I can't stay any longer in a world of death. Austin is ill of fever. I buried my garden last week--our man, Dick, lost a little girl through scarlet fever. I thought perhaps you were dead, and not knowing the sexton's address, interrogate the daisies. Ah! Dainty--dainty Death! Ah! democratic death--grasping the proudest zinnia from my purple garden,--then deep to his bosom calling the serf's child. Say, is he everywhere? Where shall I hide my things? Who is alive? The woods are dead. Is Mrs. H. alive? Annie and Katie--are they below, or received to nowhere? (letter to the Hollands, 1858)

 Who would go along willingly with death, forgetting all terror, unless a promise were offered? Dickinson offers the reader Immortality, as the Congregational ministers once offered it to her in their sermons. Is it a ruse? The reader, like a member of the congregation, will have to wait to see.

In the second stanza Death and the speaker ride along without concern for time. Her "labor" and her "leisure," are done, and she is content to be in the carriage, as if now there were no other concern but death's luxury. The word labor in line 7 recalls the good works to be done for God's world by true Christians--works now no longer necessary. Dickinson means for us to regard the word ironically. In lines 9 and 10 the poem reads, "We passed the School, where Children strove / At Recess in the Ring." In the use of strove to indicate labor, we are meant to understand something more than, and including, "play," for isn't that what children do at recess, after their lessons and schoolwork? Strove emphasizes the children's energy, while the speaker, her life over, sits passively in the carriage; but it is also a reminder that as Christians children are meant to start early to labor for their salvation. Should they be allowed simply to play? In the 1860 version of the poem the lines read, "We passed the school where children played, / Their lessons scarcely done." Why did Dickinson write "strove"? Was it because she knew from experience that time pressed, even upon children, and death often came early? "How swiftly summer has fled and what report has it home to heaven of misspent time & wasted hours. Eternity only will answer. The ceaseless flight of the seasons is to me a very solemn thought, & yet Why do we not strive to make better improvement of them?" Dickinson wrote to her friend Abiah Root when she was fifteen and a student at Amherst Academy in September 1846. As much in danger from death as adults and thus in need for early belief in the trinity, children strove.

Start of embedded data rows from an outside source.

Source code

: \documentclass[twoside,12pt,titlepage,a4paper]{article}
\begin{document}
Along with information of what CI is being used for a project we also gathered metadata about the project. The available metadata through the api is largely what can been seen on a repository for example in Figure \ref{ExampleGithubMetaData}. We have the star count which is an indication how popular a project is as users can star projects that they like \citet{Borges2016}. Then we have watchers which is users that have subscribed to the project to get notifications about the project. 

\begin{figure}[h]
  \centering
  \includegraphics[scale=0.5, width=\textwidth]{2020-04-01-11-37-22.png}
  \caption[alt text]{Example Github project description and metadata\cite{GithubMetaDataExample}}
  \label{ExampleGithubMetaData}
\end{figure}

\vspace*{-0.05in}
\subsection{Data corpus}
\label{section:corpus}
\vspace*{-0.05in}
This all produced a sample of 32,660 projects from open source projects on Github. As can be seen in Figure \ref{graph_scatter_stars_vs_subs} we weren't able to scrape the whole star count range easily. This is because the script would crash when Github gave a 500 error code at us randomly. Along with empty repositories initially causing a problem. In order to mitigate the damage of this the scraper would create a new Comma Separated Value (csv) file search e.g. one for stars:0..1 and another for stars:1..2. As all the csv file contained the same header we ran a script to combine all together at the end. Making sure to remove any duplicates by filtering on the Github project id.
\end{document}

The word choice seems clearly ironic, with Dickinson playing reality against the romantic view of childhood and death, where one's salvation is so little in danger that a schoolyard is solely for play ("the school where children played," "The Chariot"). The speaker enters the carriage as a believer, immortal soul intact, but the adult Dickinson was not such a one in the conventional sense. The poem is informed ironically with theology; it is the inexorable law of time's direction that the little narrative uncovers: the carriage seems to be going where God's chariots are supposed to go, but it ends up in the graveyard.

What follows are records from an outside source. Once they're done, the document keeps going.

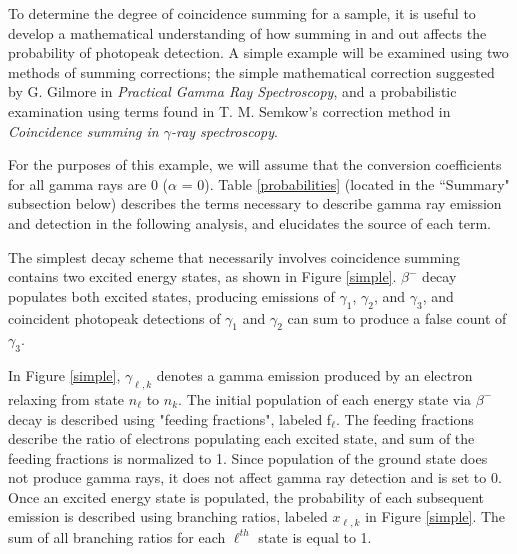 \documentclass[12pt,twoside]{reedthesis}
\begin{document}
To determine the degree of coincidence summing for a sample, it is useful to develop a mathematical understanding of how summing in and out affects the probability of photopeak detection. A simple example will be examined using two methods of summing corrections; the simple mathematical correction suggested by G. Gilmore in \textit{Practical Gamma Ray Spectroscopy}, and a probabilistic examination using terms found in T. M. Semkow's correction method in \textit{Coincidence summing in $\gamma$-ray spectroscopy}.

For the purposes of this example, we will assume that the conversion coefficients for all gamma rays are 0 (\textbf{$\alpha$} = $0$). Table \ref{probabilities} (located in the ``Summary" subsection below) describes the terms necessary to describe gamma ray emission and detection in the following analysis, and elucidates the source of each term.

The simplest decay scheme that necessarily involves coincidence summing contains two excited energy states, as shown in Figure \ref{simple}. $\beta^{-}$ decay populates both excited states, producing emissions of  $\gamma_{1}$, $\gamma_{2}$, and  $\gamma_{3}$, and coincident photopeak detections of $\gamma_{1}$ and $\gamma_{2}$ can sum to produce a false count of $\gamma_{3}$. 


In Figure \ref{simple}, $\gamma_{\ell,k}$ denotes a gamma emission produced by an electron relaxing from state $n_{\ell}$ to $n_{k}$. The initial population of each energy state via $\beta^{-}$ decay is described using "feeding fractions", labeled f$_{\ell}$. The feeding fractions describe the ratio of electrons populating each excited state, and sum of the feeding fractions is normalized to 1. Since population of the ground state does not produce gamma rays, it does not affect gamma ray detection and is set to 0. Once an excited energy state is populated, the probability of each subsequent emission is described using branching ratios, labeled $x_{\ell,k}$ in Figure \ref{simple}. The sum of all branching ratios for each $\ell^{th}$ state is equal to 1.
\end{document}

I had been perplexed by the line, "We passed the Setting Sun," turning over all its possible implications and a little in awe of Dickinson's ability to make the situation of the poem seem both commonplace and ominously strange. Perhaps the carriage had turned heavenward after all and made a celestial pass by the sun. But wasn't the sun setting, which meant that the point of perception was on earth? How could one pass the sun? Surely the line was not there only to set up the next line's reminder of nature's significant power over us, "Or rather--He passed Us." Then I remembered a ride in the country late one night in my husband's big old Buick. The moon was full and always a little ahead and to the right of us as we traveled east on Route 7; but when the road curved north, the moon seemed to fall behind. We passed it in a sense. The poet's essential task isn't to hold up a mirror to nature, but even when Dickinson is altering reality--bringing the dead to life, condensing and stretching time and space--her oblique language contains the necessary details to make her readers believe that what they've read has happened.

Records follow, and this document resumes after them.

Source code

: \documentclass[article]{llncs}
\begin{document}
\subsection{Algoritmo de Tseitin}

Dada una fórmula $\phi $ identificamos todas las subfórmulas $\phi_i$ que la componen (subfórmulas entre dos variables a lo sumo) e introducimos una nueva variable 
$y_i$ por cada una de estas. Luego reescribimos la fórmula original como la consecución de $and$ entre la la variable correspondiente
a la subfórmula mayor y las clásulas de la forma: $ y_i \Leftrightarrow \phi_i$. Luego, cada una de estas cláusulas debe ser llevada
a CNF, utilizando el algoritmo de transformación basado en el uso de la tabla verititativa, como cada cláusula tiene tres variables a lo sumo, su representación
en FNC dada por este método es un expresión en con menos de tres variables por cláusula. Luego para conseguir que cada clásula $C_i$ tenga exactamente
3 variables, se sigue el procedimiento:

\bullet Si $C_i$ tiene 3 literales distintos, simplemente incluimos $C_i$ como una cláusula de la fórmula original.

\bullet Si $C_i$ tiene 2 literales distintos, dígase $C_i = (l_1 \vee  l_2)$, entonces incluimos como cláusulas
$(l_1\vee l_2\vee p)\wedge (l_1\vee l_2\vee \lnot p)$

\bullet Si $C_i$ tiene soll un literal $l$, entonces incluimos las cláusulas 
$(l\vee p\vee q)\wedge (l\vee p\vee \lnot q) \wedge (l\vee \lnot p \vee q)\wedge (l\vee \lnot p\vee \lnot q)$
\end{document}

The third stanza takes note of the daily routine of the life the speaker is passing from, starting with children at recess and ending with the setting sun. The day seems to have gone down quickly, in part because of the dual suggestion of both a day's cycle and the cycle of the seasons. How clever the mixture of details that suggest both beginnings and decline, youth and ripeness. Time speeds, in part because of the insistent echo, in the short lines, of the verb ("passed") as the carriage travels through realms of living--human, animated nature, and nature becoming passive--the "setting sun," which seems even more passive in contrast with the striving children.

The imaginative reach in this stanza is for me most evident in the phrase "Gazing Grain," with all its implications about what it is like to be alive and dead at the same time--the condition of the speaker throughout the poem. The phrase emphasizes the speaker's passivity, assigning the human task to nature, animating the grain. By its placid and constant presence, it seems to stare. But it is the speaker, who has gone with death, who takes note of this. She watches from the carriage as mortality slips by--though with death, and passive, she still registers sensory details. She sees, and as long as she does, she still is. This sense of an unwillingness to relinquish the world and the self--of being--carries throughout Dickinson's work; and if death offers, as here, immortality, immortality had better provide an experience like the one life offers: it had better let her see. In a somber mood Dickinson writes this in a letter to Abiah Root: "I cannot realize that friends I have seen pass from my sight ... will not walk the streets and act their parts in the great drama of life, nor can I realize that when I again meet them it will be in another & far different world from this." It is interesting to me that in her depictions of this "different world," the speaker is by herself, as in the poem under consideration. She is alone to experience death and the nature of posthumous grace. Is this not what frightens one likely to die?

In the same letter Dickinson asks, "Does not Eternity appear dreadful to you? I often get thinking of it and it seems so dark to me.... To think that we must forever live and never cease to be." As the sun sets, darkness and a chill set in in stanza four, the stanza that was entirely removed in "The Chariot," perhaps because it was too grim, or because the editors didn't understand it. Death has been kind and civil, but he drives the carriage toward the dark and cold of the grave. The speaker feels the chill, for she is flimsily dressed with a scarf not made of fur or wool but of "Tule" (a thin, fine machine-made net), and in "Gossamer." Gossamer brings to mind the light gauze used for veils (Is she to be Christ's bride?) and the cobwebs I've walked through in the grass fields and scrub in September and October. The details are consistent with death: autumn and winter are death's perennial seasons. The subtle emphasis in the poem on a growing cold mimics both the process of dying, as if the dead one were dying even more, and our earthly answer to the mystery that separates the warm living from the cold dead. Cold (and dark) also represents our fear, as in "And zero at the bone," from "A Narrow Fellow in the Grass."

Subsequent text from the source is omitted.